Maybe She Shoulda Been Lady Ganja

It's official, Lady Gaga is such an intense presence, she can even make pot-smoking into an insane achievement. According to an interview, Lady Gaga smoked around 15 joints a day leading up to her hip surgery, which makes Miley Cyrus's whole wannabe stoner thing look just sad in comparison. According to Lady Ganja herself, she would wake up, smoke a shit ton, perform, get off stage, and smoke more. How on earth someone gets out of bed, let alone performs a two hour stage show after 15 joints is far beyond me, but hey, it just goes to show that Lady Gaga doesn't do anything without giving it her all.

Which is all kinds of crazy. Need to get in shape for a video? Work out endlessly. Need to find some outfits for your tour? Start a fashion house (or Haus, if we're being proper). Need some way to alleviate the pain? Smoke weed every day (to quote the great philosopher Dr. Dre). Fifteen joints isn't a normal "I'm a casual smoker" number of J's in a day, that's a "I'm your dealer, I haven't changed these pajama pants in a week, and I haven't known what the date is for months now" amount of jointage. One does not simply step up off the couch 15 joints later and work it out to "Applause" with back-up dancers and an audience of millions. One just doesn't do that.
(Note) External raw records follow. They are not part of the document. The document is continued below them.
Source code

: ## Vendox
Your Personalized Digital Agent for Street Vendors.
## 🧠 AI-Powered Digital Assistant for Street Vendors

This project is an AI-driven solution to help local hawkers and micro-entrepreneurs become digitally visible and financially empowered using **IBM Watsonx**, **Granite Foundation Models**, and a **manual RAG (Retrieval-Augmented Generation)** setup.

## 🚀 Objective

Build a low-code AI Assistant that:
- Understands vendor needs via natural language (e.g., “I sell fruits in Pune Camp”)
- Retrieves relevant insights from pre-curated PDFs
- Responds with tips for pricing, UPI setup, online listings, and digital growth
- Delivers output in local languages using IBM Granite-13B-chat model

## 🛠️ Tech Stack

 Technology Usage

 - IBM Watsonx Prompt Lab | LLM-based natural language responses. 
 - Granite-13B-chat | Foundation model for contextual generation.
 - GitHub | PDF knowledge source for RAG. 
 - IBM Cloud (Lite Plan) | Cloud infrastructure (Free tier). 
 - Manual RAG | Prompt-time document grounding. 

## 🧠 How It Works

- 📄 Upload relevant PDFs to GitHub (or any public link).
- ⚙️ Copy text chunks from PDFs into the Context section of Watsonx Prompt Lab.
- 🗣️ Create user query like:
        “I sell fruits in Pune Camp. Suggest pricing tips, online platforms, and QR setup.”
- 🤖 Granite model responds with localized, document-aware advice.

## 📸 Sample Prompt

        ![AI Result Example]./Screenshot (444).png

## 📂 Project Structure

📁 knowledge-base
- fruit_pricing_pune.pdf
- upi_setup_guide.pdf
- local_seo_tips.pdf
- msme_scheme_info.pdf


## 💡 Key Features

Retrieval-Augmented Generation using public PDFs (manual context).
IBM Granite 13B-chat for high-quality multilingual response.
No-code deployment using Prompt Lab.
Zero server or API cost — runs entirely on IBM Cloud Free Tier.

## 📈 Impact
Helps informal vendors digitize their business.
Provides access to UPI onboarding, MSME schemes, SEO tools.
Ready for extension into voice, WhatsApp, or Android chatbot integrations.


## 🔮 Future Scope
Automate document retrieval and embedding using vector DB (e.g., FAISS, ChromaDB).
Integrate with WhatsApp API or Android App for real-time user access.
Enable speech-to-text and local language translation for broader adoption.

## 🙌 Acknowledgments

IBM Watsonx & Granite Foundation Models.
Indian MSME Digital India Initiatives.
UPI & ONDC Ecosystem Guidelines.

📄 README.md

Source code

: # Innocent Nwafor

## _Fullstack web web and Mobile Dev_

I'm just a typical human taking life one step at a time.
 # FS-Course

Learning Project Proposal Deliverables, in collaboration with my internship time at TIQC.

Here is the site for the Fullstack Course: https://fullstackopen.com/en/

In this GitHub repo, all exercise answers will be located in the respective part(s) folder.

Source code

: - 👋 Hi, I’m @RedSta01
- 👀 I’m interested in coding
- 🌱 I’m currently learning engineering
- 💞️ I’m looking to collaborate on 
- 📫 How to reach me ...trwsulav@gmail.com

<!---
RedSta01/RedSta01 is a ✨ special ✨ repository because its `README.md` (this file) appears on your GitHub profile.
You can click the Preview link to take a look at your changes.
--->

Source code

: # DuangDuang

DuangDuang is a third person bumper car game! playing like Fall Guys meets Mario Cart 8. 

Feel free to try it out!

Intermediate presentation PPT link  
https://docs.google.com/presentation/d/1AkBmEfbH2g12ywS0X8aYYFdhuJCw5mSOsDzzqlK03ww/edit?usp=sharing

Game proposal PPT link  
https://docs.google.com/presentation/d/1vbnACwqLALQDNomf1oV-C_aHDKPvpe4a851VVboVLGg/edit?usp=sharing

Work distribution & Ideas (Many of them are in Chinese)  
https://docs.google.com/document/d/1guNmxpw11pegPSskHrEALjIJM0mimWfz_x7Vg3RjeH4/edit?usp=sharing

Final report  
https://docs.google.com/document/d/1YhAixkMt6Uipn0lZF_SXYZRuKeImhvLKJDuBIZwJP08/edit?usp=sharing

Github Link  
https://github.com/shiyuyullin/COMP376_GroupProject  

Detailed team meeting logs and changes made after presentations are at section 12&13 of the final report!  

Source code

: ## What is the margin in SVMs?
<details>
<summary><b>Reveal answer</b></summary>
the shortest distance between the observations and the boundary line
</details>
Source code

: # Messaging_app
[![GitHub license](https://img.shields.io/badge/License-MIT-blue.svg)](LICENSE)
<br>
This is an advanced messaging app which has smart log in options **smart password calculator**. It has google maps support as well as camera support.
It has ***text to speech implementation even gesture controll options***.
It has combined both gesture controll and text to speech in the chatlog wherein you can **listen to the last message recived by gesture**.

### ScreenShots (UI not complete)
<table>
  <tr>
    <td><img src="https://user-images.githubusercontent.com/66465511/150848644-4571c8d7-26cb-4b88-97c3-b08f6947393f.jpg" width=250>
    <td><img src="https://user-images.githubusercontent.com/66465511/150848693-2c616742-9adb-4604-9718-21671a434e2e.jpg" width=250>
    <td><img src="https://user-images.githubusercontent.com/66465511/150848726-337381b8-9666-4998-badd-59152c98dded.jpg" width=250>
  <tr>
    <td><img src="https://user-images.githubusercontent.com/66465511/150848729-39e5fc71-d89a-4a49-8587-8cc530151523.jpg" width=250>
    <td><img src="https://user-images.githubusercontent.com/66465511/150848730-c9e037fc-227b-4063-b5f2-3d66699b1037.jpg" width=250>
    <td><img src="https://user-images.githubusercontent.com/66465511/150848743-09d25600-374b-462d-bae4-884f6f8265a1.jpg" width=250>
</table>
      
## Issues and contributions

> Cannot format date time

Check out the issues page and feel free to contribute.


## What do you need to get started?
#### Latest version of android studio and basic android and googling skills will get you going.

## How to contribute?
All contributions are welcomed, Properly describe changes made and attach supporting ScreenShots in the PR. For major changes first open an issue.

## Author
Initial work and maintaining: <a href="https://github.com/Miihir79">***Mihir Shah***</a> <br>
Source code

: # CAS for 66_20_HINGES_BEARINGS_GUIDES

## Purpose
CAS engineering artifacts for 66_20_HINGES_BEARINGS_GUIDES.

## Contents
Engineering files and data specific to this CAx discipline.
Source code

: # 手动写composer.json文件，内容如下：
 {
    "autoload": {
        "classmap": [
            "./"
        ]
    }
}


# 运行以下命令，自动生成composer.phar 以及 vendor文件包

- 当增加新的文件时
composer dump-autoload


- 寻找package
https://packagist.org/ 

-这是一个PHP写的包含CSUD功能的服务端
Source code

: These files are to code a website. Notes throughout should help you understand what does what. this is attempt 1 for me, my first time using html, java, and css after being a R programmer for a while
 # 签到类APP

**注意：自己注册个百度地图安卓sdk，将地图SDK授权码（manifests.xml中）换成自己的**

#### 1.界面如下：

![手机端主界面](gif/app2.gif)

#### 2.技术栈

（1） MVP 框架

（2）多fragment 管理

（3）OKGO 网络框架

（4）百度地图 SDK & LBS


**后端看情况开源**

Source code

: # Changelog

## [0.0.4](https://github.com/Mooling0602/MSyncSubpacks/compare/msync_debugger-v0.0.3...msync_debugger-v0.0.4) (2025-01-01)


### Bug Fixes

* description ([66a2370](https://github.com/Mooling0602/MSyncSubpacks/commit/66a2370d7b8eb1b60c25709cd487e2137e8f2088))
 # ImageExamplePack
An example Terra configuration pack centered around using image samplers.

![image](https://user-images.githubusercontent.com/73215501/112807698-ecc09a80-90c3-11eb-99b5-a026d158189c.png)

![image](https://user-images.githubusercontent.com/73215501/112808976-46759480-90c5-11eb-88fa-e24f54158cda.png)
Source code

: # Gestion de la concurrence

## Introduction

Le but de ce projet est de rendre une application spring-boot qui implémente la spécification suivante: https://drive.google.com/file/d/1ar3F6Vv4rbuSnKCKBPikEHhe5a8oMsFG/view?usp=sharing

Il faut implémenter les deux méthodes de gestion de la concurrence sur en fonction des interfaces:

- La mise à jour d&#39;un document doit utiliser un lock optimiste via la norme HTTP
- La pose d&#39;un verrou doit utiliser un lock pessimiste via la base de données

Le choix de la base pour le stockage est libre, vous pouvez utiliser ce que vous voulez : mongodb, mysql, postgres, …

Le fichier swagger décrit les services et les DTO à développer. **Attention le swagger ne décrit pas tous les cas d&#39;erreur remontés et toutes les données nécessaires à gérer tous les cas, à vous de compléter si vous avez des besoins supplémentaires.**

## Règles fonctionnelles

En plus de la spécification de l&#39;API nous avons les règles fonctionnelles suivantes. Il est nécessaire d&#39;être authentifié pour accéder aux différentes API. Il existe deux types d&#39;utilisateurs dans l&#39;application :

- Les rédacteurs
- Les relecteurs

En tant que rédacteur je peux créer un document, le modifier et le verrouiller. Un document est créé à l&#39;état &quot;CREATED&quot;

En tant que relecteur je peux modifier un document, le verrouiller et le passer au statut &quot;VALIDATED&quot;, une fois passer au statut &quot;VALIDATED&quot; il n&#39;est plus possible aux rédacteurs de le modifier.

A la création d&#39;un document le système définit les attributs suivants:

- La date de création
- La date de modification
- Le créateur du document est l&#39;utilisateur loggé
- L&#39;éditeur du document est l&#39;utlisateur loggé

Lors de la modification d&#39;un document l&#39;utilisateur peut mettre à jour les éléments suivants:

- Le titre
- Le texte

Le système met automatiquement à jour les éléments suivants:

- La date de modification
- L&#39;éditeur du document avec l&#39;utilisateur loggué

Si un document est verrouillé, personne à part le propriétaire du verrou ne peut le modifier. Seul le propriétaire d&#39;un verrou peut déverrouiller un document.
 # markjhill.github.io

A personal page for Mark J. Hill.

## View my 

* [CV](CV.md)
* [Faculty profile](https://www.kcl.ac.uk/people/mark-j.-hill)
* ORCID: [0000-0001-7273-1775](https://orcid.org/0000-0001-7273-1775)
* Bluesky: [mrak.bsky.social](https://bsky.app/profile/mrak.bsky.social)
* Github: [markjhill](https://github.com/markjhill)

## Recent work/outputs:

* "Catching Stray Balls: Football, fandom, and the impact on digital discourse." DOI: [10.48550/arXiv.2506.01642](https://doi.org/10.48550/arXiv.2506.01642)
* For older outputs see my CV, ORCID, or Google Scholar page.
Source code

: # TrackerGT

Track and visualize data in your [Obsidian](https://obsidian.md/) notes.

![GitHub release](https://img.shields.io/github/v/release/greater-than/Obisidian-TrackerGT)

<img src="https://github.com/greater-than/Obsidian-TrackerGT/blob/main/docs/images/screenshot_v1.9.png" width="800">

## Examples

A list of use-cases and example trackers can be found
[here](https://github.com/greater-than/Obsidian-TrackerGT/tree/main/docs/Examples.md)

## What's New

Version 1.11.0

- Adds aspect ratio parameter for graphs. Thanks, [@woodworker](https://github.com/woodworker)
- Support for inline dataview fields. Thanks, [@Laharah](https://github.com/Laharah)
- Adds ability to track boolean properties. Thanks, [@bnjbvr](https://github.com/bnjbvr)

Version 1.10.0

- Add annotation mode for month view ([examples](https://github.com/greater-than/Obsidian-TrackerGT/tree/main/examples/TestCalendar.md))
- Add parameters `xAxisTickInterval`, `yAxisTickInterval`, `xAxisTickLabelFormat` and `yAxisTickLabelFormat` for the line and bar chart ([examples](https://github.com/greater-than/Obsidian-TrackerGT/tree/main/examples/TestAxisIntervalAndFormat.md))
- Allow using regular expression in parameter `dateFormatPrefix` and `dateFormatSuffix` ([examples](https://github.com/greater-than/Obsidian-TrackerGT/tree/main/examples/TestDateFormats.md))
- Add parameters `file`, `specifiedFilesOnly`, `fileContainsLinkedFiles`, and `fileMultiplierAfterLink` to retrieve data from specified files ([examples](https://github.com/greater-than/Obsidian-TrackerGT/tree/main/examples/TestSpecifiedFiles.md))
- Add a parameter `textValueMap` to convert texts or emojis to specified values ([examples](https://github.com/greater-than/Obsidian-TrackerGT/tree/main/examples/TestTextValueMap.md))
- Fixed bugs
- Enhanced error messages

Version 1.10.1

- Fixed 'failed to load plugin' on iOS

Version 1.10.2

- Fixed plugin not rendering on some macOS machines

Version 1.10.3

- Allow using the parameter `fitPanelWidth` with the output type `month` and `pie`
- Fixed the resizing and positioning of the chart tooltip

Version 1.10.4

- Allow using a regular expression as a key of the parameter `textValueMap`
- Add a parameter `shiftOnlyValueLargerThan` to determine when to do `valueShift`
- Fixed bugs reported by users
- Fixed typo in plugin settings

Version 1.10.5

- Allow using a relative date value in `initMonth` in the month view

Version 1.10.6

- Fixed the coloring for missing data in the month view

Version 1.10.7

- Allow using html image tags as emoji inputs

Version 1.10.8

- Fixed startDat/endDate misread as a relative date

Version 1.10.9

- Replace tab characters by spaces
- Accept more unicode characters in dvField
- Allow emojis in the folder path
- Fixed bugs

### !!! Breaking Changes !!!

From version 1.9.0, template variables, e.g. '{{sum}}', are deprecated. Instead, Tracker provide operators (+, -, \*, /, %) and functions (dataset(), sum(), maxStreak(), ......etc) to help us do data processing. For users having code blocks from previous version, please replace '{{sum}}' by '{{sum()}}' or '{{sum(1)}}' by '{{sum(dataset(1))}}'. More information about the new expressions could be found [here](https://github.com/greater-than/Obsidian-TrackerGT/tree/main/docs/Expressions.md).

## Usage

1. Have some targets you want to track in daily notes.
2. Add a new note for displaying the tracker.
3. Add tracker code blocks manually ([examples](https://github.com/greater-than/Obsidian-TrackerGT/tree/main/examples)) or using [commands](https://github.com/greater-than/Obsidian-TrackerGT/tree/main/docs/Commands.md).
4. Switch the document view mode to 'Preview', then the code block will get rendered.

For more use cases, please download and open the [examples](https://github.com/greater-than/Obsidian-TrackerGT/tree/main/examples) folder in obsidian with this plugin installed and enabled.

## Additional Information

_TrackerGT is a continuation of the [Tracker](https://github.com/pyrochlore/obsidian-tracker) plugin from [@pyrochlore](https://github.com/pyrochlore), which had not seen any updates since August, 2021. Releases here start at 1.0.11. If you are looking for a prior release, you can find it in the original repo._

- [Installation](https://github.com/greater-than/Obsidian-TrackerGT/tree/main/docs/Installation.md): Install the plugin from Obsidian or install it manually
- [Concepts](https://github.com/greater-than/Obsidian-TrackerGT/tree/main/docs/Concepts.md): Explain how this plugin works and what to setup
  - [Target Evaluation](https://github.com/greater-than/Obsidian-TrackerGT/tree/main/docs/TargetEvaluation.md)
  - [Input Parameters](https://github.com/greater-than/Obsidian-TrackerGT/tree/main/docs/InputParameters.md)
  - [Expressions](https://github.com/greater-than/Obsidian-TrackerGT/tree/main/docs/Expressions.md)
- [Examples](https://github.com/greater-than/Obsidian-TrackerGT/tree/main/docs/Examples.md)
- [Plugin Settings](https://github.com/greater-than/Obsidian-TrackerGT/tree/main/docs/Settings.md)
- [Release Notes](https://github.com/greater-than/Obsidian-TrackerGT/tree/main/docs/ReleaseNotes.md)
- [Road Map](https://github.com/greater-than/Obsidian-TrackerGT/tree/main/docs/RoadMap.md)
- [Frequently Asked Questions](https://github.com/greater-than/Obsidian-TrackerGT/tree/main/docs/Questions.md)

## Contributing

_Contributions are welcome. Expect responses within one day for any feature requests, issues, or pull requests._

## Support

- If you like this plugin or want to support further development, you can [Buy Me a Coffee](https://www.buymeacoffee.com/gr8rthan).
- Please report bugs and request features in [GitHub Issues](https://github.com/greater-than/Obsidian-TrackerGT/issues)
So in essence, Lady Gaga never does anything at 50 percent. She's always turned up to 1,000 percent, even when it comes to the marijuana cigarettes. This woman is a juggernaut, but she also serves as a moral story for overachievers. If you have a Type A friend (or parent, let's be honest) whom you believe would be better off if they toked now and then, just remember, it's a slippery slope from a toke to smoking 15 doobies a day. Look no further than Lady Ganja guys, and let her be the warning tale.